Initializers

※ Followed by Plot function

In [18]:
fig, axes = galleryplot(
    func=visualizeInitialKernel,
    argnames="kernel_name",
    iterator=list(KerasyInitializerFunctions.keys()),
    sharex="all",
)

Zeros

Generates values initialized to $0$. This is often used as the bias initializer so that your network could learn without affected by bias parameter.

Warning

If you apply this initializer to edge weights between layers, loss will not convey (back propagation), so notwork could not learn anymore.

def kerasy.initializers.Zeros(shape, dtype=None)
In [29]:
plotMonoInitializer("zeros", xmin=-0.3, xmax=1.3)

Ones

Generates values initialized to $1$.

def kerasy.initializers.Ones(shape, dtype=None)
In [33]:
plotMonoInitializer("ones", xmin=-0.3, xmax=1.3)

Constant

Generates values initialized to user defined constant (=value).

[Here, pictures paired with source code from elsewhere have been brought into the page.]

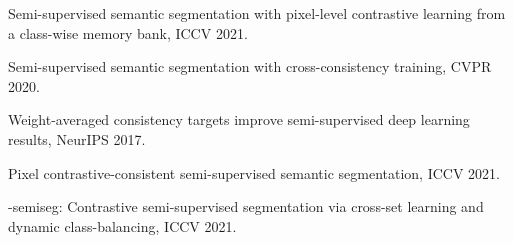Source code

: \documentclass[10pt,twocolumn,letterpaper]{article}
\begin{document}
\begin{table}
\centering
\vspace{-1mm}
 \vspace{-3mm}
\caption{
Performance of different loss combinations in mIoU. 
} \label{sec:loss-ablation} 
\vspace{-6mm}
\end{table}
 


\scriptsize{
    \begin{enumerate}[label={[\arabic*]},itemsep=-1.5mm,leftmargin=5mm]
      \item Semi-supervised semantic segmentation with pixel-level contrastive learning from a class-wise memory bank, ICCV 2021.
      \item Semi-supervised semantic segmentation with cross-consistency training, CVPR 2020.
      \item Weight-averaged consistency targets improve semi-supervised deep learning results, NeurIPS 2017.
      \item Pixel contrastive-consistent semi-supervised semantic segmentation, ICCV 2021.
      \item -semiseg: Contrastive semi-supervised segmentation via cross-set learning and dynamic class-balancing, ICCV 2021.
    \end{enumerate}
}
\end{document}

def kerasy.initializers.Constant(shape, value=0, dtype=None)
In [32]:
plotMonoInitializer("constant", xmin=-0.3, xmax=1.3)

Random Normal

Generates values from Normal distribution.

def kerasy.initializers.RandomNormal(shape, mean=0, stddev=0.05, dtype=None, seed=None)
In [34]:
plotMonoInitializer("random_normal")

Random Uniform

Generates values from Uniform distribution.

def kerasy.initializers.RandomUniform(shape, minval=-0.05, maxval=0.05, dtype=None, seed=None)
In [35]:
plotMonoInitializer("random_uniform")

Truncated Normal

Generates values from Truncated Normal distribution, which is derived from a Normal distribution.

This distribution leave only the values within the standard deviation from the distribution that follows the Normal distribution.

Hint

It is recommended to use this distribution for initializing the edge weights between layers.

def kerasy.initializers.TruncatedNormal(shape, mean=0.0, stddev=0.05, dtype=None, seed=None)
In [36]:
plotMonoInitializer("truncated_normal")

Variance Scaling

Performs scaling according to the size of the weight and generates values from Truncated Normal or Uniform distributions.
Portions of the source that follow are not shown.